> [Problem details]
Filter out all lines without the word "CEKJ" from the data below, please, and copy the rest.
*-*-*
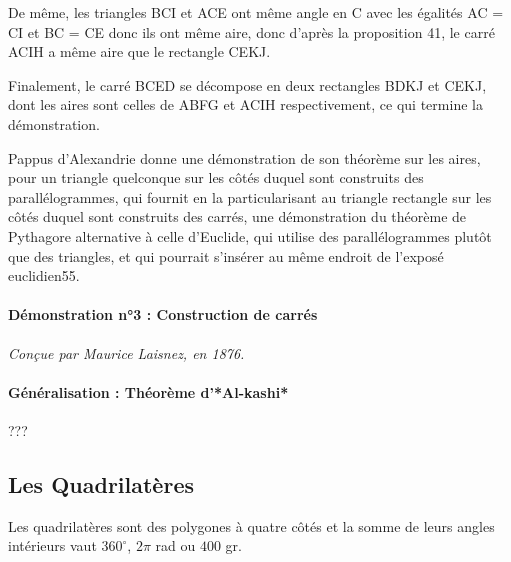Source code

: \documentclass[a4paper, twoside]{article}
\begin{document}
De même, les triangles BCI et ACE ont même angle en C avec les égalités AC = CI et BC = CE donc ils ont même aire, donc d’après la proposition 41, le carré ACIH a même aire que le rectangle CEKJ.

Finalement, le carré BCED se décompose en deux rectangles BDKJ et CEKJ, dont les aires sont celles de ABFG et ACIH respectivement, ce qui termine la démonstration.

Pappus d'Alexandrie donne une démonstration de son théorème sur les aires, pour un triangle quelconque sur les côtés duquel sont construits des parallélogrammes, qui fournit en la particularisant au triangle rectangle sur les côtés duquel sont construits des carrés, une démonstration du théorème de Pythagore alternative à celle d'Euclide, qui utilise des parallélogrammes plutôt que des triangles, et qui pourrait s'insérer au même endroit de l'exposé euclidien55. 

\smallbreak



\paragraph*{Démonstration n°3 : Construction de carrés}

\textit{Conçue par Maurice Laisnez, en 1876.}






\paragraph*{Généralisation : Théorème d'*Al-kashi*}
???


\newpage

\subsection{Les Quadrilatères} \label{quadrilateres}

Les quadrilatères sont des polygones à quatre côtés et la somme de leurs angles
intérieurs vaut $360^\circ$, $2 \pi$ rad ou $400$ gr.
\end{document}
*-*-*
> [The completed task]
De même, les triangles BCI et ACE ont même angle en C avec les égalités AC = CI et BC = CE donc ils ont même aire, donc d’après la proposition 41, le carré ACIH a même aire que le rectangle CEKJ.
Finalement, le carré BCED se décompose en deux rectangles BDKJ et CEKJ, dont les aires sont celles de ABFG et ACIH respectivement, ce qui termine la démonstration.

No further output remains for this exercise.